Understanding these concepts is crucial for assessing a cryptocurrency’s potential and making informed investment decisions.
What Is Circulating Supply?
Circulating Supply refers to the number of tokens that are currently available in the market and can be freely traded.
Examples:
- Bitcoin (BTC) – Circulating Supply: 19 million BTC, with a maximum supply of 21 million BTC.
- Ethereum (ETH) – Circulating Supply: 120 million ETH, with no fixed maximum supply.
Generally, the higher the supply, the lower the price per unit, as more tokens are available for trading.
What Is Total Supply?
Total Supply represents the total number of tokens that have been created, including those that are locked or yet to be released.
Examples:
- Bitcoin (BTC) – Total Supply is capped at 21 million, meaning no more BTC will ever be created.

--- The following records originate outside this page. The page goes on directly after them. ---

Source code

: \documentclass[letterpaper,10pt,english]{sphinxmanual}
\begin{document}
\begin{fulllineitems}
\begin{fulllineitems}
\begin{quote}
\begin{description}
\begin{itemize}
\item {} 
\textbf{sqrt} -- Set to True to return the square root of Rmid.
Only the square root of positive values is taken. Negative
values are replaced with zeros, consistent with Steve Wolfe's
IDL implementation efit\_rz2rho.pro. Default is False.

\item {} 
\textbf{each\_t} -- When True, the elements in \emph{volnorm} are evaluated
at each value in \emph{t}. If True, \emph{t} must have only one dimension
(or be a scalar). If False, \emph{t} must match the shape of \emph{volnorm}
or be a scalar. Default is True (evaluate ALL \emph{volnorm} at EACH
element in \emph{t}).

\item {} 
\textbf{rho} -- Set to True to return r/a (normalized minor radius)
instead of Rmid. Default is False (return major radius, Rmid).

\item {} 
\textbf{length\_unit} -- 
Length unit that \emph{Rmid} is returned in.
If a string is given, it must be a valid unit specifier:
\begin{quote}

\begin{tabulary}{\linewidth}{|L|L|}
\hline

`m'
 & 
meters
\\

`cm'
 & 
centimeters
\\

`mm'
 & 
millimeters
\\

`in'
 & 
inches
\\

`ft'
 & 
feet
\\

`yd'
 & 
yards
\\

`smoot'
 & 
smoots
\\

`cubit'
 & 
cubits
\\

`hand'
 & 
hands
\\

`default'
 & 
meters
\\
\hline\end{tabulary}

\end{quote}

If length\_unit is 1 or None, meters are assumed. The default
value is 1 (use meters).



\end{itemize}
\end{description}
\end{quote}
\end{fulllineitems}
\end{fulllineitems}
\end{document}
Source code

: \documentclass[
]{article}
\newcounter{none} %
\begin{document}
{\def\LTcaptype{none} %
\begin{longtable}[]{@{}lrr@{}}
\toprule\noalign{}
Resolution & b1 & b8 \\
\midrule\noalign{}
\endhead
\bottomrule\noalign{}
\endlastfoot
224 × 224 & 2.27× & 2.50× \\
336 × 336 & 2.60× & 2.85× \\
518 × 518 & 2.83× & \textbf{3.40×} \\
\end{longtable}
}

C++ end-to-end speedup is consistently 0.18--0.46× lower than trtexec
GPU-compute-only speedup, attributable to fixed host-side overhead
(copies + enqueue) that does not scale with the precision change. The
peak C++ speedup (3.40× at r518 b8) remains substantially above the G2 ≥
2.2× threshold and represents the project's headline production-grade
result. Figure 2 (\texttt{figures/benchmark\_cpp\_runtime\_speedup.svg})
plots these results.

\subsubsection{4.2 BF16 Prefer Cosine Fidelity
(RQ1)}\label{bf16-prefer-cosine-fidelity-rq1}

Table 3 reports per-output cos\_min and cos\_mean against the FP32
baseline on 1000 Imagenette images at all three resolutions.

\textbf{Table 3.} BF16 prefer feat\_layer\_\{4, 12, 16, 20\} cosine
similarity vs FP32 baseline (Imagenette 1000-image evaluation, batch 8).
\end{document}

- Shiba Inu (SHIB) – Total Supply was originally 1 quadrillion tokens, but many have been burned, reducing the circulating amount.
How Do Circulating and Total Supply Affect Price?
- Low Circulating Supply – If most tokens are locked and not yet available, future releases may dilute the market, lowering prices.
- High Circulating Supply – If most coins are already in circulation, the impact of new releases is smaller.
- Burning Mechanisms – Some projects reduce their Total Supply by burning tokens, which can increase value (e.g., Binance Coin – BNB).
Circulating Supply vs. Total Supply – Key Differences
Feature | Circulating Supply | Total Supply |
---|---|---|
Includes | Coins available for trading | All issued coins, including locked ones |
Can Change? | Yes, through burning or new issuance | Yes, when new tokens are created |
Impact on Price | High supply may mean lower prices | Large gap between Total and Circulating Supply can mean future dilution |
Why Is This Important for Investors?
Before buying a cryptocurrency, check its Circulating Supply and Total Supply. If only 30–40% of tokens are in circulation, future releases may cause price drops.
If 80–90% of tokens are already circulating, there is less risk of price dilution.
Summary
Circulating Supply and Total Supply are essential indicators when evaluating a cryptocurrency. Checking supply metrics can help you make smarter investment decisions and avoid losing value due to token dilution.